Assigned task
Starting from the line with "## Description", transcribe each line to the end of the records below. Copy them exactly and write nothing else.
*** Provided information ***
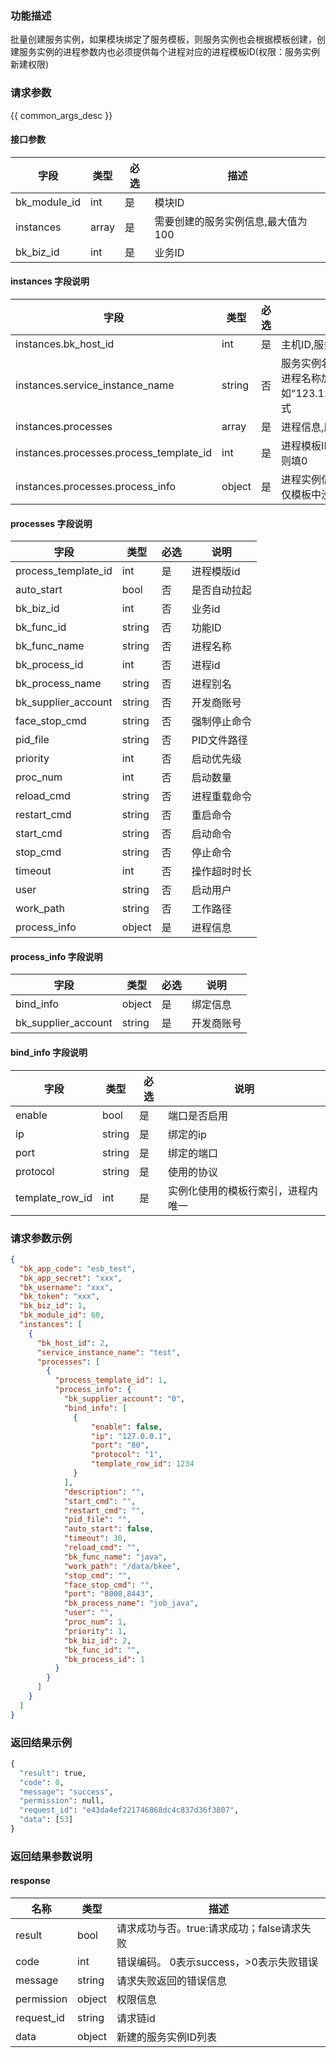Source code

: ### 功能描述

批量创建服务实例，如果模块绑定了服务模板，则服务实例也会根据模板创建，创建服务实例的进程参数内也必须提供每个进程对应的进程模板ID(权限：服务实例新建权限)

### 请求参数

{{ common_args_desc }}

#### 接口参数

| 字段                 |  类型      | 必选	   |  描述                 |
|----------------------|------------|--------|-----------------------|
| bk_module_id         | int  | 是   | 模块ID |
| instances            | array  | 是   | 需要创建的服务实例信息,最大值为100|
| bk_biz_id            | int  | 是   | 业务ID|

#### instances 字段说明

| 字段|类型|必选	   | 说明                                                                  |
|---|---|---|---------------------------------------------------------------------|
|instances.bk_host_id|int|是| 主机ID,服务实例绑定的主机ID                                                    |
|instances.service_instance_name|string|否| 服务实例名称，不填则会使用主机IP加进程名称加服务绑定的端口作为名称，如“123.123.123.123_job_java_80”形式 |
|instances.processes|array|是| 进程信息,服务实例下新建的进程信息                                                   |
|instances.processes.process_template_id|int|是| 进程模板ID,如果模块没有绑定服务模板则填0                                              |
|instances.processes.process_info|object|是| 进程实例信息,如果进程绑定有模板，则仅模板中没有锁定的字段有效                                     |

#### processes 字段说明
| 字段|类型|必选	   |说明|
|---|---|---|---|
|process_template_id|int|是|进程模版id|
|auto_start|bool|否|是否自动拉起|
|bk_biz_id|int|否|业务id|
|bk_func_id|string|否|功能ID|
|bk_func_name|string|否|进程名称|
|bk_process_id|int|否|进程id|
|bk_process_name|string|否|进程别名|
|bk_supplier_account|string|否|开发商账号|
|face_stop_cmd|string|否|强制停止命令|
|pid_file|string|否|PID文件路径|
|priority|int|否|启动优先级|
|proc_num|int|否|启动数量|
|reload_cmd|string|否|进程重载命令|
|restart_cmd|string|否|重启命令|
|start_cmd|string|否|启动命令|
|stop_cmd|string|否|停止命令|
|timeout|int|否|操作超时时长|
|user|string|否|启动用户|
|work_path|string|否|工作路径|
|process_info|object|是|进程信息|

#### process_info 字段说明
| 字段|类型|必选	   |说明|
|---|---|---|---|
|bind_info|object|是|绑定信息|
|bk_supplier_account|string|是|开发商账号|

#### bind_info 字段说明
| 字段|类型|必选	   |说明|
|---|---|---|---|
|enable|bool|是|端口是否启用|
|ip|string|是|绑定的ip|
|port|string|是|绑定的端口|
|protocol|string|是|使用的协议|
|template_row_id|int|是|实例化使用的模板行索引，进程内唯一|

### 请求参数示例

```json
{
  "bk_app_code": "esb_test",
  "bk_app_secret": "xxx",
  "bk_username": "xxx",
  "bk_token": "xxx",
  "bk_biz_id": 1,
  "bk_module_id": 60,
  "instances": [
    {
      "bk_host_id": 2,
      "service_instance_name": "test",
      "processes": [
        {
          "process_template_id": 1,
          "process_info": {
            "bk_supplier_account": "0",
            "bind_info": [
              {
                  "enable": false,
                  "ip": "127.0.0.1",
                  "port": "80",
                  "protocol": "1",
                  "template_row_id": 1234
              }
            ],
            "description": "",
            "start_cmd": "",
            "restart_cmd": "",
            "pid_file": "",
            "auto_start": false,
            "timeout": 30,
            "reload_cmd": "",
            "bk_func_name": "java",
            "work_path": "/data/bkee",
            "stop_cmd": "",
            "face_stop_cmd": "",
            "port": "8008,8443",
            "bk_process_name": "job_java",
            "user": "",
            "proc_num": 1,
            "priority": 1,
            "bk_biz_id": 2,
            "bk_func_id": "",
            "bk_process_id": 1
          }
        }
      ]
    }
  ]
}
```

### 返回结果示例

```python
{
  "result": true,
  "code": 0,
  "message": "success",
  "permission": null,
  "request_id": "e43da4ef221746868dc4c837d36f3807",
  "data": [53]
}
```

### 返回结果参数说明

#### response

| 名称  | 类型  | 描述 |
|---|---|---|
| result | bool | 请求成功与否。true:请求成功；false请求失败 |
| code | int | 错误编码。 0表示success，>0表示失败错误 |
| message | string | 请求失败返回的错误信息 |
| permission    | object | 权限信息    |
| request_id    | string | 请求链id    |
| data | object | 新建的服务实例ID列表 |

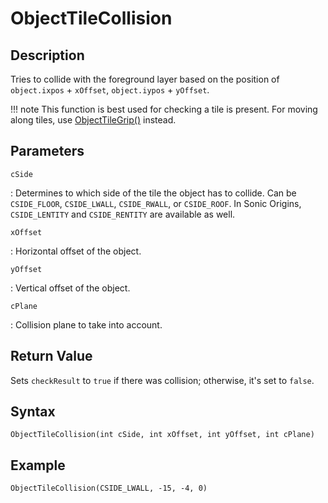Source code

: # ObjectTileCollision

## Description
Tries to collide with the foreground layer based on the position of `object.ixpos` + `xOffset`, `object.iypos` + `yOffset`.

!!! note
    This function is best used for checking a tile is present. For moving along tiles, use [ObjectTileGrip()](ObjectTileGrip.md) instead.

## Parameters
`cSide`

:   Determines to which side of the tile the object has to collide. Can be `CSIDE_FLOOR`, `CSIDE_LWALL`, `CSIDE_RWALL`, or `CSIDE_ROOF`. In Sonic Origins, `CSIDE_LENTITY` and `CSIDE_RENTITY` are available as well.

`xOffset`

:   Horizontal offset of the object.

`yOffset`

:   Vertical offset of the object.

`cPlane`

:   Collision plane to take into account.

## Return Value
Sets `checkResult` to `true` if there was collision; otherwise, it's set to `false`.

## Syntax
```
ObjectTileCollision(int cSide, int xOffset, int yOffset, int cPlane)
```

## Example
```
ObjectTileCollision(CSIDE_LWALL, -15, -4, 0)
```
*** End of Provided information ***
Exercise response
## Description
Tries to collide with the foreground layer based on the position of `object.ixpos` + `xOffset`, `object.iypos` + `yOffset`.

!!! note
    This function is best used for checking a tile is present. For moving along tiles, use [ObjectTileGrip()](ObjectTileGrip.md) instead.

## Parameters
`cSide`

:   Determines to which side of the tile the object has to collide. Can be `CSIDE_FLOOR`, `CSIDE_LWALL`, `CSIDE_RWALL`, or `CSIDE_ROOF`. In Sonic Origins, `CSIDE_LENTITY` and `CSIDE_RENTITY` are available as well.

`xOffset`

:   Horizontal offset of the object.

`yOffset`

:   Vertical offset of the object.

`cPlane`

:   Collision plane to take into account.

## Return Value
Sets `checkResult` to `true` if there was collision; otherwise, it's set to `false`.

## Syntax
```
ObjectTileCollision(int cSide, int xOffset, int yOffset, int cPlane)
```

## Example
```
ObjectTileCollision(CSIDE_LWALL, -15, -4, 0)
```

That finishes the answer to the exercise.